[[ Data excerpts open ]]
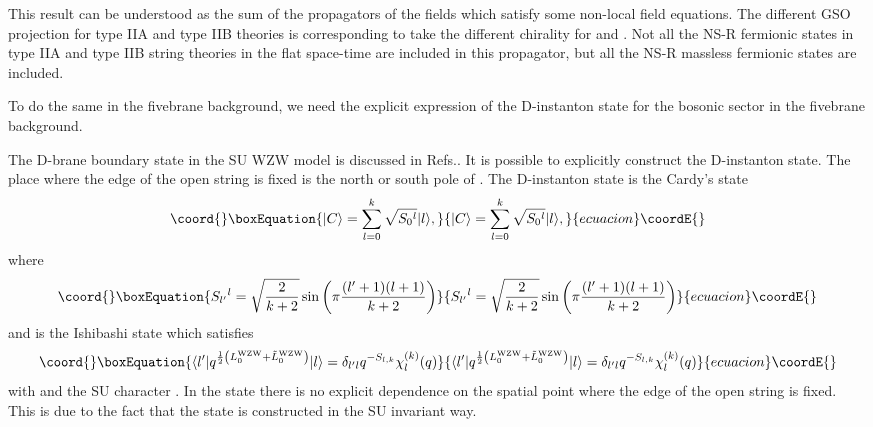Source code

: \documentclass[a4paper,prd,preprint]{revtex4}
\begin{document}
This result can be understood
 as the sum of the propagators of the fields
 which satisfy some non-local field equations.
The different GSO projection for type IIA and type IIB theories
 is corresponding to take the different chirality
 for \coordHE{} and \coordHE{}.
Not all the NS-R fermionic states
 in type IIA and type IIB string theories in the flat space-time
 are included in this propagator,
 but all the NS-R massless fermionic states are included.

To do the same in the fivebrane background,
 we need the explicit expression of the D-instanton state
 for the bosonic sector
 in the fivebrane background.

The D-brane boundary state in the SU\coordHE{} WZW model
 is discussed in Refs.\cite{Alekseev-Schomerus,FFFS}.
It is possible to explicitly construct the D-instanton state.
The place where the edge of the open string is fixed
 is the north or south pole of \coordHE{}.
The D-instanton state is the Cardy's state
\begin{equation}\coord{}\boxEquation{
 | C \rangle = \sum_{l=0}^k \sqrt{S_0{}^l} | l \rangle,
\label{Cardy}
}{
 | C \rangle = \sum_{l=0}^k \sqrt{S_0{}^l} | l \rangle,
}{ecuacion}\coordE{}\end{equation}
 where
\begin{equation}\coord{}\boxEquation{
 S_{l'}{}^l =
  \sqrt{{2 \over {k+2}}}
  \sin \left( \pi {{(l'+1)(l+1)} \over {k+2}} \right)
}{
 S_{l'}{}^l =
  \sqrt{{2 \over {k+2}}}
  \sin \left( \pi {{(l'+1)(l+1)} \over {k+2}} \right)
}{ecuacion}\coordE{}\end{equation}
 and \coordHE{} is the Ishibashi state which satisfies
\begin{equation}\coord{}\boxEquation{
 \langle l' |
  q^{{1 \over 2}
  \left( L_0^{\rm WZW} + {\tilde L}_0^{\rm WZW} \right)}
 | l \rangle
 = \delta_{l'l} q^{-S_{l,k}} \chi^{(k)}_l(q)
}{
 \langle l' |
  q^{{1 \over 2}
  \left( L_0^{\rm WZW} + {\tilde L}_0^{\rm WZW} \right)}
 | l \rangle
 = \delta_{l'l} q^{-S_{l,k}} \chi^{(k)}_l(q)
}{ecuacion}\coordE{}\end{equation}
 with \coordHE{}
 and the SU\coordHE{} character \coordHE{}.
In the state \coordHE{}
 there is no explicit dependence on the spatial point
 where the edge of the open string is fixed.
This is due to the fact that
 the state is constructed in the SU\coordHE{} invariant way.
\end{document}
[[ Data excerpts closed ]]
All of the records above should be reproduced exactly, with the pictures left out.

Source code

: \documentclass[a4paper,prd,preprint]{revtex4}
\begin{document}
This result can be understood
 as the sum of the propagators of the fields
 which satisfy some non-local field equations.
The different GSO projection for type IIA and type IIB theories
 is corresponding to take the different chirality
 for \coordHE{} and \coordHE{}.
Not all the NS-R fermionic states
 in type IIA and type IIB string theories in the flat space-time
 are included in this propagator,
 but all the NS-R massless fermionic states are included.

To do the same in the fivebrane background,
 we need the explicit expression of the D-instanton state
 for the bosonic sector
 in the fivebrane background.

The D-brane boundary state in the SU\coordHE{} WZW model
 is discussed in Refs.\cite{Alekseev-Schomerus,FFFS}.
It is possible to explicitly construct the D-instanton state.
The place where the edge of the open string is fixed
 is the north or south pole of \coordHE{}.
The D-instanton state is the Cardy's state
\begin{equation}\coord{}\boxEquation{
 | C \rangle = \sum_{l=0}^k \sqrt{S_0{}^l} | l \rangle,
\label{Cardy}
}{
 | C \rangle = \sum_{l=0}^k \sqrt{S_0{}^l} | l \rangle,
}{ecuacion}\coordE{}\end{equation}
 where
\begin{equation}\coord{}\boxEquation{
 S_{l'}{}^l =
  \sqrt{{2 \over {k+2}}}
  \sin \left( \pi {{(l'+1)(l+1)} \over {k+2}} \right)
}{
 S_{l'}{}^l =
  \sqrt{{2 \over {k+2}}}
  \sin \left( \pi {{(l'+1)(l+1)} \over {k+2}} \right)
}{ecuacion}\coordE{}\end{equation}
 and \coordHE{} is the Ishibashi state which satisfies
\begin{equation}\coord{}\boxEquation{
 \langle l' |
  q^{{1 \over 2}
  \left( L_0^{\rm WZW} + {\tilde L}_0^{\rm WZW} \right)}
 | l \rangle
 = \delta_{l'l} q^{-S_{l,k}} \chi^{(k)}_l(q)
}{
 \langle l' |
  q^{{1 \over 2}
  \left( L_0^{\rm WZW} + {\tilde L}_0^{\rm WZW} \right)}
 | l \rangle
 = \delta_{l'l} q^{-S_{l,k}} \chi^{(k)}_l(q)
}{ecuacion}\coordE{}\end{equation}
 with \coordHE{}
 and the SU\coordHE{} character \coordHE{}.
In the state \coordHE{}
 there is no explicit dependence on the spatial point
 where the edge of the open string is fixed.
This is due to the fact that
 the state is constructed in the SU\coordHE{} invariant way.
\end{document}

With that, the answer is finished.